# Topic1: Impact of exercise on stress levels across different age groups

## Research question and what might be interesting to study

Does regular physical activity reduce self-reported stress levels, and how does this relationship vary across different age groups?

Understanding how different age groups benefit from physical activity in terms of stress reduction could guide tailored health recommendations for various age demographics, improving overall stress management strategies.


## Population parameter

Mean difference in stress levels across physical activity levels and among different age groups.

## Variables, the discription of variables, why I chose them and visualizations

I'm interested in exploring how physical activity levels and age groups are associated with stress levels.

1.BELIEFS_rank_physical_activity

Physical Activity Level: This variable categorizes individuals based on their frequency and intensity of exercise, which is critical because physical activity is often linked to stress reduction.

Visualization:Histogram to show the frequency of different activity levels across all participants.

2.BELIEFS_rank_stress

Stress Level: A continuous or ordinal scale rating of perceived stress. Estimating the average stress level across different activity levels helps understand the efficacy of exercise as a stress management tool.

Visualization:Box Plot to display the distribution of stress levels within each age group.

3.DEMO_age

Age Group: Age can influence both stress response and exercise habits, making it essential to control or examine this variable separately.

Visualization:Bar Plot to visualize the average stress level within each activity category.

Reason for Choosing These Variables:
Understanding the relationship between exercise and stress across age groups can help tailor public health recommendations for stress management.


## Brief justification of each type of visualization

Bar Plot:This visualization is chosen to depict the average stress level within each physical activity category. Bar plots are particularly effective for comparing categorical data—here, the activity levels—against a numerical variable—the average stress score. This helps in visually assessing the direct impact of activity levels on stress.

Box Plot: Used to display the distribution of stress levels within each age group, box plots are ideal because they show the median, quartiles, and potential outliers within the data. This makes it easier to identify variations and trends in stress levels across different age demographics, which is crucial for understanding how age might influence stress response to physical activity.

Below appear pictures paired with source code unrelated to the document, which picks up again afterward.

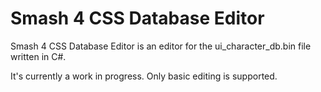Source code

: # Smash 4 CSS Database Editor
Smash 4 CSS Database Editor is an editor for the ui_character_db.bin file written in C#.

It's currently a work in progress. Only basic editing is supported.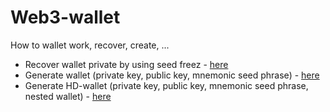 # Web3-wallet
How to wallet work, recover, create, ...

- Recover wallet private by using seed freez - [here](https://github.com/sol-app/web3-wallet/tree/main/recover-wallet) 
- Generate wallet (private key, public key, mnemonic seed phrase) - [here](https://github.com/sol-app/web3-wallet/tree/main/generate-wallet) 
- Generate HD-wallet (private key, public key, mnemonic seed phrase, nested wallet) - [here](https://github.com/sol-app/web3-wallet/tree/main/generate-hdwallet) 
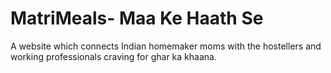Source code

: # MatriMeals- Maa Ke Haath Se
 A website which connects Indian homemaker moms with the hostellers and working professionals craving for ghar ka khaana.
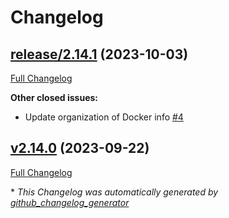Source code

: # Changelog

## [release/2.14.1](https://github.com/NASA-PDS/ds-view/tree/release/2.14.1) (2023-10-03)

[Full Changelog](https://github.com/NASA-PDS/ds-view/compare/v2.14.0...release/2.14.1)

**Other closed issues:**

- Update organization of Docker info [\#4](https://github.com/NASA-PDS/ds-view/issues/4)

## [v2.14.0](https://github.com/NASA-PDS/ds-view/tree/v2.14.0) (2023-09-22)

[Full Changelog](https://github.com/NASA-PDS/ds-view/compare/2d81da52f6c9093e043202a898640c1d1a9c1e4c...v2.14.0)



\* *This Changelog was automatically generated by [github_changelog_generator](https://github.com/github-changelog-generator/github-changelog-generator)*
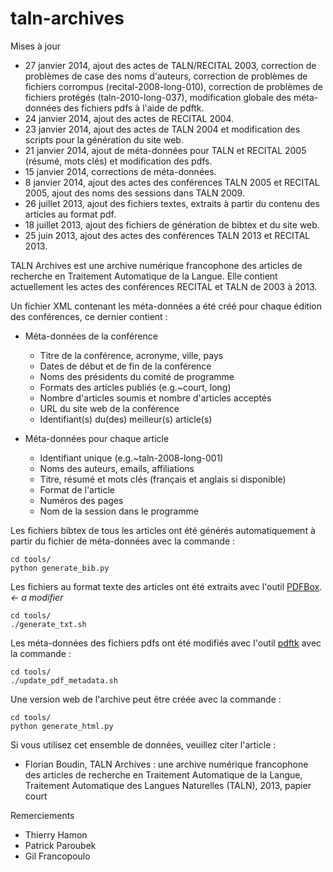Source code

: # taln-archives

Mises à jour
 - 27 janvier 2014, ajout des actes de TALN/RECITAL 2003, correction de 
   problèmes de case des noms d'auteurs, correction de problèmes de fichiers
   corrompus (recital-2008-long-010), correction de problèmes de fichiers 
   protégés (taln-2010-long-037), modification globale des méta-données des 
   fichiers pdfs à l'aide de pdftk.
 - 24 janvier 2014, ajout des actes de RECITAL 2004.
 - 23 janvier 2014, ajout des actes de TALN 2004 et modification des scripts pour la
   génération du site web.
 - 21 janvier 2014, ajout de méta-données pour TALN et RECITAL 2005 (résumé, mots 
   clés) et modification des pdfs.
 - 15 janvier 2014, corrections de méta-données.
 - 8 janvier 2014, ajout des actes des conférences TALN 2005 et RECITAL 2005, 
   ajout des noms des sessions dans TALN 2009.
 - 26 juillet 2013, ajout des fichiers textes, extraits à partir du contenu des
   articles au format pdf.
 - 18 juillet 2013, ajout des fichiers de génération de bibtex et du site web.
 - 25 juin 2013, ajout des actes des conférences TALN 2013 et RECITAL 2013.

TALN Archives est une archive numérique francophone des articles de recherche en
Traitement Automatique de la Langue. Elle contient actuellement les actes des 
conférences RECITAL et TALN de 2003 à 2013.

Un fichier XML contenant les méta-données a été créé pour chaque édition des 
conférences, ce dernier contient :

- Méta-données de la conférence
  - Titre de la conférence, acronyme, ville, pays
  - Dates de début et de fin de la conférence
  - Noms des présidents du comité de programme
  - Formats des articles publiés (e.g.~court, long)
  - Nombre d'articles soumis et nombre d'articles acceptés
  - URL du site web de la conférence
  - Identifiant(s) du(des) meilleur(s) article(s)

- Méta-données pour chaque article
  - Identifiant unique (e.g.~taln-2008-long-001)
  - Noms des auteurs, emails, affiliations
  - Titre, résumé et mots clés (français et anglais si disponible)
  - Format de l'article
  - Numéros des pages
  - Nom de la session dans le programme

Les fichiers bibtex de tous les articles ont été générés automatiquement à 
partir du fichier de méta-données avec la commande :

    cd tools/
    python generate_bib.py

Les fichiers au format texte des articles ont été extraits avec l'outil 
[PDFBox](http://pdfbox.apache.org/). *<- a modifier*

    cd tools/
    ./generate_txt.sh

Les méta-données des fichiers pdfs ont été modifiés avec l'outil 
[pdftk](http://www.pdflabs.com/tools/pdftk-the-pdf-toolkit/) avec la commande :

    cd tools/
    ./update_pdf_metadata.sh

Une version web de l'archive peut être créée avec la commande :

    cd tools/
    python generate_html.py

Si vous utilisez cet ensemble de données, veuillez citer l'article :

 - Florian Boudin, TALN Archives : une archive numérique francophone des 
   articles de recherche en Traitement Automatique de la Langue, Traitement 
   Automatique des Langues Naturelles (TALN), 2013, papier court

Remerciements
 - Thierry Hamon
 - Patrick Paroubek
 - Gil Francopoulo
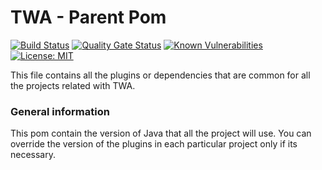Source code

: # TWA - Parent Pom

[![Build Status](https://travis-ci.com/andres-sacco/manning-twa-lib-parent.svg?branch=main)](https://travis-ci.com/andres-sacco/manning-twa-lib-parent) [![Quality Gate Status](https://sonarcloud.io/api/project_badges/measure?project=andres-sacco_manning-twa-libs-dto&metric=alert_status)](https://sonarcloud.io/dashboard?id=andres-sacco_manning-twa-libs-parent) [![Known Vulnerabilities](https://snyk.io/test/github/andres-sacco/manning-twa-lib-parent/badge.svg?targetFile=pom.xml)](https://snyk.io/test/github/andres-sacco/manning-twa-lib-parent?targetFile=pom.xml) [![License: MIT](https://img.shields.io/badge/License-MIT-yellow.svg)](https://opensource.org/licenses/MIT)

This file contains all the plugins or dependencies that are common for all the projects related with TWA.

### General information

This pom contain the version of Java that all the project will use. You can override the version of the plugins in each particular project only if its necessary.
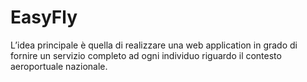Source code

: # EasyFly
L’idea principale è quella di realizzare una web application in grado di fornire un servizio completo ad ogni individuo riguardo il contesto aeroportuale nazionale.
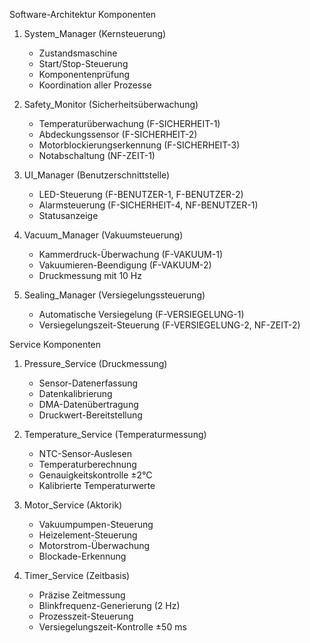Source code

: Software-Architektur Komponenten

1. System_Manager (Kernsteuerung)
   - Zustandsmaschine
   - Start/Stop-Steuerung
   - Komponentenprüfung
   - Koordination aller Prozesse

2. Safety_Monitor (Sicherheitsüberwachung)
   - Temperaturüberwachung (F-SICHERHEIT-1)
   - Abdeckungssensor (F-SICHERHEIT-2)
   - Motorblockierungserkennung (F-SICHERHEIT-3)
   - Notabschaltung (NF-ZEIT-1)

3. UI_Manager (Benutzerschnittstelle)
   - LED-Steuerung (F-BENUTZER-1, F-BENUTZER-2)
   - Alarmsteuerung (F-SICHERHEIT-4, NF-BENUTZER-1)
   - Statusanzeige

4. Vacuum_Manager (Vakuumsteuerung)
   - Kammerdruck-Überwachung (F-VAKUUM-1)
   - Vakuumieren-Beendigung (F-VAKUUM-2)
   - Druckmessung mit 10 Hz

5. Sealing_Manager (Versiegelungssteuerung)
   - Automatische Versiegelung (F-VERSIEGELUNG-1)
   - Versiegelungszeit-Steuerung (F-VERSIEGELUNG-2, NF-ZEIT-2)



Service Komponenten

1. Pressure_Service (Druckmessung)
   - Sensor-Datenerfassung
   - Datenkalibrierung
   - DMA-Datenübertragung
   - Druckwert-Bereitstellung

2. Temperature_Service (Temperaturmessung)
   - NTC-Sensor-Auslesen
   - Temperaturberechnung
   - Genauigkeitskontrolle ±2°C
   - Kalibrierte Temperaturwerte

3. Motor_Service (Aktorik)
   - Vakuumpumpen-Steuerung
   - Heizelement-Steuerung
   - Motorstrom-Überwachung
   - Blockade-Erkennung

4. Timer_Service (Zeitbasis)
   - Präzise Zeitmessung
   - Blinkfrequenz-Generierung (2 Hz)
   - Prozesszeit-Steuerung
   - Versiegelungszeit-Kontrolle ±50 ms
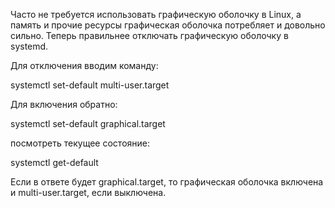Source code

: Часто не требуется использовать графическую оболочку в Linux, а память и прочие ресурсы графическая оболочка потребляет и довольно сильно.
Теперь правильнее отключать графическую оболочку в systemd.

Для отключения вводим команду:

systemctl set-default multi-user.target

Для включения обратно:

systemctl set-default graphical.target

посмотреть текущее состояние:

systemctl get-default

Если в ответе будет graphical.target, то графическая оболочка включена и multi-user.target, если выключена.

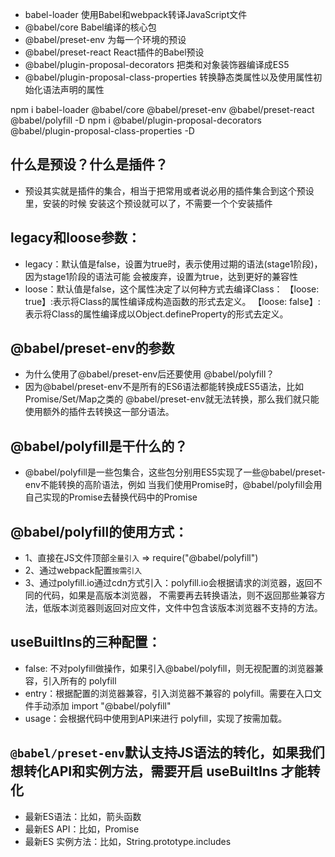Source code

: - babel-loader 使用Babel和webpack转译JavaScript文件
- @babel/core Babel编译的核心包
- @babel/preset-env 为每一个环境的预设
- @babel/preset-react React插件的Babel预设
- @babel/plugin-proposal-decorators 把类和对象装饰器编译成ES5
- @babel/plugin-proposal-class-properties 转换静态类属性以及使用属性初始化语法声明的属性

npm i babel-loader @babel/core @babel/preset-env @babel/preset-react @babel/polyfill -D
npm i @babel/plugin-proposal-decorators @babel/plugin-proposal-class-properties -D

## 什么是预设？什么是插件？
- 预设其实就是插件的集合，相当于把常用或者说必用的插件集合到这个预设里，安装的时候
安装这个预设就可以了，不需要一个个安装插件

## legacy和loose参数：
- legacy：默认值是false，设置为true时，表示使用过期的语法(stage1阶段)，因为stage1阶段的语法可能
会被废弃，设置为true，达到更好的兼容性
- loose：默认值是false，这个属性决定了以何种方式去编译Class：
   【loose: true】:表示将Class的属性编译成构造函数的形式去定义。
   【loose: false】:表示将Class的属性编译成以Object.defineProperty的形式去定义。

## @babel/preset-env的参数
- 为什么使用了@babel/preset-env后还要使用 @babel/polyfill？
- 因为@babel/preset-env不是所有的ES6语法都能转换成ES5语法，比如Promise/Set/Map之类的
  @babel/preset-env就无法转换，那么我们就只能使用额外的插件去转换这一部分语法。

## @babel/polyfill是干什么的？
- @babel/polyfill是一些包集合，这些包分别用ES5实现了一些@babel/preset-env不能转换的高阶语法，例如
当我们使用Promise时，@babel/polyfill会用自己实现的Promise去替换代码中的Promise

## @babel/polyfill的使用方式：
- 1、直接在JS文件顶部`全量引入` => require("@babel/polyfill")
- 2、通过webpack配置`按需引入`
- 3、通过polyfill.io通过cdn方式引入：polyfill.io会根据请求的浏览器，返回不同的代码，如果是高版本浏览器，
不需要再去转换语法，则不返回那些兼容方法，低版本浏览器则返回对应文件，文件中包含该版本浏览器不支持的方法。

## useBuiltIns的三种配置：
- false: 不对polyfill做操作，如果引入@babel/polyfill，则无视配置的浏览器兼容，引入所有的 polyfill
- entry：根据配置的浏览器兼容，引入浏览器不兼容的 polyfill。需要在入口文件手动添加 import "@babel/polyfill"
- usage：会根据代码中使用到API来进行 polyfill，实现了按需加载。

## `@babel/preset-env`默认支持JS语法的转化，如果我们想转化API和实例方法，需要开启 useBuiltIns 才能转化
- 最新ES语法：比如，箭头函数
- 最新ES API：比如，Promise
- 最新ES 实例方法：比如，String.prototype.includes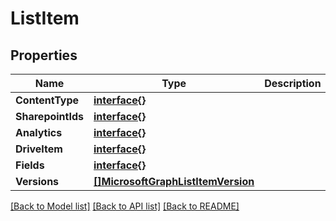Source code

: # ListItem

## Properties

Name | Type | Description | Notes
------------ | ------------- | ------------- | -------------
**ContentType** | [**interface{}**](.md) |  | [optional] 
**SharepointIds** | [**interface{}**](.md) |  | [optional] 
**Analytics** | [**interface{}**](.md) |  | [optional] 
**DriveItem** | [**interface{}**](.md) |  | [optional] 
**Fields** | [**interface{}**](.md) |  | [optional] 
**Versions** | [**[]MicrosoftGraphListItemVersion**](microsoft.graph.listItemVersion.md) |  | [optional] 

[[Back to Model list]](../README.md#documentation-for-models) [[Back to API list]](../README.md#documentation-for-api-endpoints) [[Back to README]](../README.md)


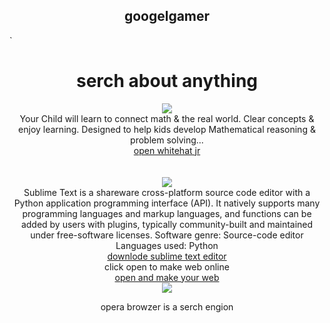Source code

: <!DOCTYPE html> 
<html> 
    <head> 
        <title>Custom Search-Bar</title> 
        <style> 
            body 
        </style> 
    </head> 
    <body> 
      <link rel="stylesheet" type="text/css" href="gamer4.css">
        <h2 style="text-align: center;">googelgamer</h2> 
<script async src="https://cse.google.com/cse.js?cx=b4b33348892c7caca"></script>
<div class="gcse-search"></div>`	
    </body> 
</html> 
 <center> <h1>serch about anything</h1></center>

</body>
</html>
<center><img src="file:///Users/apple/Desktop/Ashutosh%20study%20computer%20folder/whitehat%20jr.jpeg"></center>
<center>Your Child will learn to connect math & the real world. Clear concepts & enjoy learning. Designed to help kids develop Mathematical reasoning & problem solving...</center>
<center><a href="https://code.whitehatjr.com/s/dashboard">
  open whitehat jr</a></center>
  <br><br>
  <center><img src="sublime.jpeg"></center>
  <center>Sublime Text is a shareware cross-platform source code editor with a Python application programming interface (API). It natively supports many programming languages and markup languages, and functions can be added by users with plugins, typically community-built and maintained under free-software licenses.
Software genre: Source-code editor
Languages used: Python</center>
<center><a href="Sublime Text Build 3211.dmg">
  downlode sublime text editor</a></center>
  <center>click open to make web online</center>
  <center><a href="gamer1.html">
  open and make your web</a></center>
  <center><img src="download.jpeg"></center>
  <center><p>opera browzer is a serch engion</p></center>

  
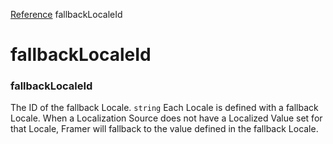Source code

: [Reference](https://www.framer.com/developers/reference)
fallbackLocaleId
# fallbackLocaleId
### fallbackLocaleId
The ID of the fallback Locale.
`string`
Each Locale is defined with a fallback Locale. When a Localization Source does not have a Localized Value set for that Locale, Framer will fallback to the value defined in the fallback Locale.
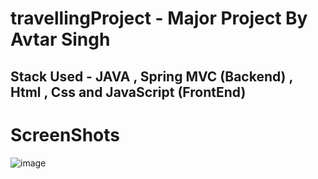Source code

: # travellingProject - Major Project By Avtar Singh 

## Stack Used - JAVA , Spring MVC (Backend) , Html , Css and JavaScript (FrontEnd)

# ScreenShots

![image](https://user-images.githubusercontent.com/88712571/222438778-191af846-7ea2-4c89-992b-e62f0d3eaa5a.png)
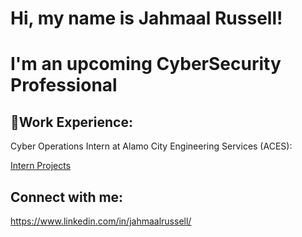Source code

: # Hi, my name is Jahmaal Russell!
# I'm an upcoming CyberSecurity Professional

## 🏅Work Experience:
Cyber Operations Intern at Alamo City Engineering Services (ACES):

[Intern Projects](https://github.com/jahmaalrussell/Cyber-Security-Projects)

## Connect with me:
https://www.linkedin.com/in/jahmaalrussell/
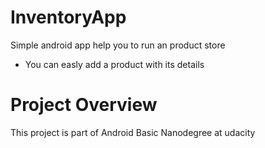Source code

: # InventoryApp
Simple android app help you to run an product store

* You can easly add a product with its details

# Project Overview
This project is part of Android Basic Nanodegree at udacity
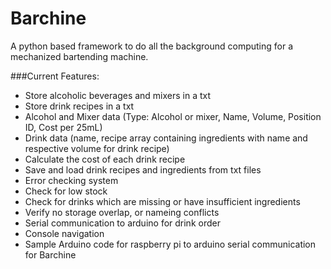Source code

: # Barchine
A python based framework to do all the background computing for a mechanized bartending machine.

###Current Features:
  - Store alcoholic beverages and mixers in a txt
  - Store drink recipes in a txt
  - Alcohol and Mixer data (Type: Alcohol or mixer, Name, Volume, Position ID, Cost per 25mL)
  - Drink data (name, recipe array containing ingredients with name and respective volume for drink recipe)
  - Calculate the cost of each drink recipe
  - Save and load drink recipes and ingredients from txt files
  - Error checking system
   - Check for low stock
   - Check for drinks which are missing or have insufficient ingredients
   - Verify no storage overlap, or nameing conflicts
  - Serial communication to arduino for drink order
  - Console navigation
  - Sample Arduino code for raspberry pi to arduino serial communication for Barchine

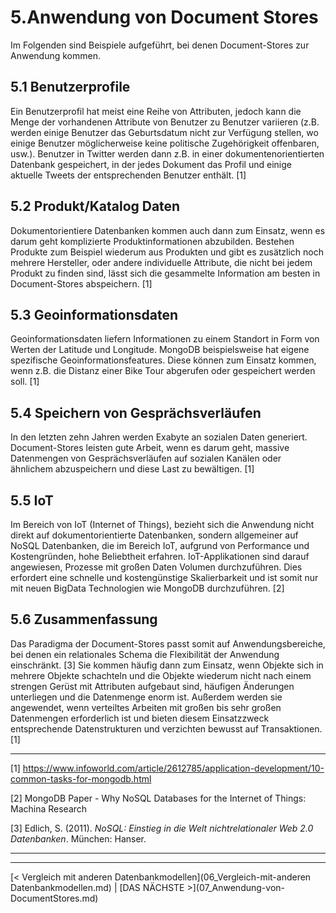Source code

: # 5.Anwendung von Document Stores

Im Folgenden sind Beispiele aufgeführt, bei denen Document-Stores zur Anwendung kommen.

## 5.1 Benutzerprofile

Ein Benutzerprofil hat meist eine Reihe von Attributen, jedoch kann die Menge der vorhandenen Attribute von Benutzer zu Benutzer variieren (z.B. werden einige Benutzer das Geburtsdatum nicht zur Verfügung stellen, wo einige Benutzer möglicherweise keine politische Zugehörigkeit offenbaren, usw.).
Benutzer in Twitter werden dann z.B. in einer dokumentenorientierten Datenbank gespeichert, in der jedes Dokument das Profil und einige aktuelle Tweets der entsprechenden Benutzer enthält.  [1]



## 5.2 Produkt/Katalog Daten

Dokumentorientiere Datenbanken kommen auch dann zum Einsatz, wenn es darum geht komplizierte Produktinformationen abzubilden. Bestehen Produkte zum Beispiel wiederum aus Produkten und gibt es zusätzlich noch mehrere Hersteller, oder andere individuelle Attribute, die nicht bei jedem Produkt zu finden sind, lässt sich die gesammelte Information am besten in Document-Stores abspeichern. [1]



## 5.3 Geoinformationsdaten

Geoinformationsdaten liefern Informationen zu einem Standort in Form von Werten der Latitude und Longitude. MongoDB beispielsweise hat eigene spezifische Geoinformationsfeatures. Diese können zum Einsatz kommen, wenn z.B. die Distanz einer Bike Tour abgerufen oder gespeichert werden soll. [1]



## 5.4 Speichern von Gesprächsverläufen

In den letzten zehn Jahren werden Exabyte an sozialen Daten generiert. Document-Stores leisten gute Arbeit, wenn es darum geht, massive Datenmengen von Gesprächsverläufen auf sozialen Kanälen oder ähnlichem abzuspeichern und diese Last zu bewältigen. [1]



## 5.5 IoT

Im Bereich von IoT (Internet of Things), bezieht sich die Anwendung nicht direkt auf dokumentorientierte Datenbanken, sondern allgemeiner auf NoSQL Datenbanken, die im Bereich IoT, aufgrund von Performance und Kostengründen, hohe Beliebtheit erfahren. IoT-Applikationen sind darauf angewiesen, Prozesse mit großen Daten Volumen durchzuführen. Dies erfordert eine schnelle und kostengünstige Skalierbarkeit und ist somit nur mit neuen BigData Technologien wie MongoDB durchzuführen. [2]


## 5.6 Zusammenfassung
Das Paradigma der Document-Stores passt somit auf Anwendungsbereiche, bei denen ein relationales Schema die Flexibilität der Anwendung einschränkt. [3]
Sie kommen häufig dann zum Einsatz, wenn Objekte sich in mehrere Objekte schachteln und die Objekte wiederum nicht nach einem strengen Gerüst mit Attributen aufgebaut sind, häufigen Änderungen unterliegen und die Datenmenge enorm ist. Außerdem werden sie angewendet, wenn verteiltes Arbeiten mit großen bis sehr großen Datenmengen erforderlich ist und bieten diesem Einsatzzweck entsprechende Datenstrukturen und verzichten bewusst auf Transaktionen. [1]

------

[1] https://www.infoworld.com/article/2612785/application-development/10-common-tasks-for-mongodb.html

[2] MongoDB Paper - Why NoSQL Databases for the Internet of Things: Machina Research

[3] Edlich, S. (2011). *NoSQL: Einstieg in die Welt nichtrelationaler Web 2.0 Datenbanken*. München: Hanser.

------



<hr>
[< Vergleich mit anderen Datenbankmodellen](06_Vergleich-mit-anderen Datenbankmodellen.md)		|   [DAS NÄCHSTE >](07_Anwendung-von-DocumentStores.md)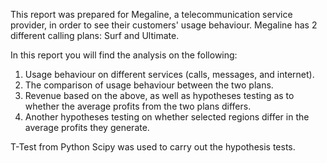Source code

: This report was prepared for Megaline, a telecommunication service provider, in order to see their customers' usage behaviour. Megaline has 2 different calling plans: Surf and Ultimate.

In this report you will find the analysis on the following:
1. Usage behaviour on different services (calls, messages, and internet).
2. The comparison of usage behaviour between the two plans.
3. Revenue based on the above, as well as hypotheses testing as to whether the average profits from the two plans differs.
4. Another hypotheses testing on whether selected regions differ in the average profits they generate.

T-Test from Python Scipy was used to carry out the hypothesis tests.
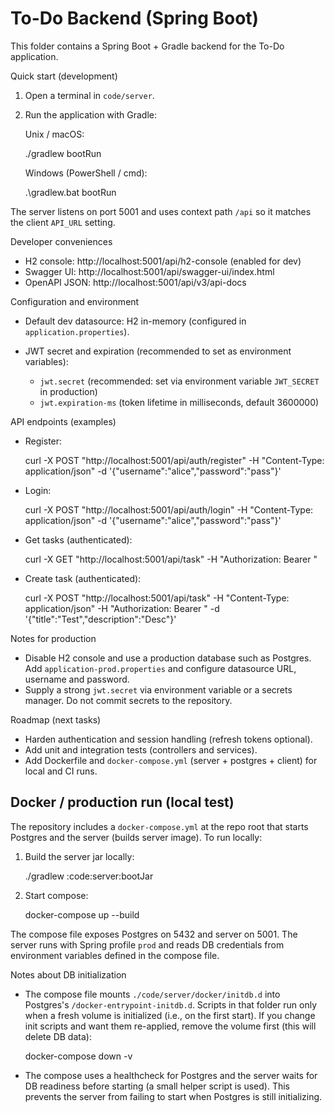 # To-Do Backend (Spring Boot)

This folder contains a Spring Boot + Gradle backend for the To-Do application.

Quick start (development)

1. Open a terminal in `code/server`.
2. Run the application with Gradle:

	 Unix / macOS:

	 ./gradlew bootRun

	 Windows (PowerShell / cmd):

	 .\\gradlew.bat bootRun

The server listens on port 5001 and uses context path `/api` so it matches the client `API_URL` setting.

Developer conveniences
- H2 console: http://localhost:5001/api/h2-console (enabled for dev)
- Swagger UI: http://localhost:5001/api/swagger-ui/index.html
- OpenAPI JSON: http://localhost:5001/api/v3/api-docs

Configuration and environment
- Default dev datasource: H2 in-memory (configured in `application.properties`).
- JWT secret and expiration (recommended to set as environment variables):

	- `jwt.secret` (recommended: set via environment variable `JWT_SECRET` in production)
	- `jwt.expiration-ms` (token lifetime in milliseconds, default 3600000)

API endpoints (examples)

- Register:

	curl -X POST "http://localhost:5001/api/auth/register" -H "Content-Type: application/json" -d '{"username":"alice","password":"pass"}'

- Login:

	curl -X POST "http://localhost:5001/api/auth/login" -H "Content-Type: application/json" -d '{"username":"alice","password":"pass"}'

- Get tasks (authenticated):

	curl -X GET "http://localhost:5001/api/task" -H "Authorization: Bearer <token>"

- Create task (authenticated):

	curl -X POST "http://localhost:5001/api/task" -H "Content-Type: application/json" -H "Authorization: Bearer <token>" -d '{"title":"Test","description":"Desc"}'

Notes for production
- Disable H2 console and use a production database such as Postgres. Add `application-prod.properties` and configure datasource URL, username and password.
- Supply a strong `jwt.secret` via environment variable or a secrets manager. Do not commit secrets to the repository.

Roadmap (next tasks)
- Harden authentication and session handling (refresh tokens optional).
- Add unit and integration tests (controllers and services).
- Add Dockerfile and `docker-compose.yml` (server + postgres + client) for local and CI runs.

Docker / production run (local test)
----------------------------------
The repository includes a `docker-compose.yml` at the repo root that starts Postgres and the server (builds server image). To run locally:

1. Build the server jar locally:

	./gradlew :code:server:bootJar

2. Start compose:

	docker-compose up --build

The compose file exposes Postgres on 5432 and server on 5001. The server runs with Spring profile `prod` and reads DB credentials from environment variables defined in the compose file.

Notes about DB initialization
- The compose file mounts `./code/server/docker/initdb.d` into Postgres's `/docker-entrypoint-initdb.d`. Scripts in that folder run only when a fresh volume is initialized (i.e., on the first start). If you change init scripts and want them re-applied, remove the volume first (this will delete DB data):

  docker-compose down -v

- The compose uses a healthcheck for Postgres and the server waits for DB readiness before starting (a small helper script is used). This prevents the server from failing to start when Postgres is still initializing.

Histogram: This is employed to show the frequency of different activity levels across all participants. Histograms are useful for understanding the distribution of a single variable and can reveal the skewness or symmetry of the data, helping to contextualize the typical activity levels of the study population.

## Simplified analysis plan

1.Bootstrap Analysis:

Data Collection: Collect data on exercise frequency, intensity, and stress levels from a diverse age group sample.

Bootstrap Procedure: Perform bootstrap resampling to estimate subgroup mean stress levels by age and exercise habits, using 10,000 samples to create distributions.

Comparison: Analyze the bootstrap distributions to determine differences in stress levels across age groups and exercise variables.

2.Confidence Interval Estimation

Data Collection: Gather detailed data on exercise and stress levels across different age groups.

Statistical Modeling: Calculate mean stress levels for each age group and compute 95% confidence intervals using appropriate distribution methods.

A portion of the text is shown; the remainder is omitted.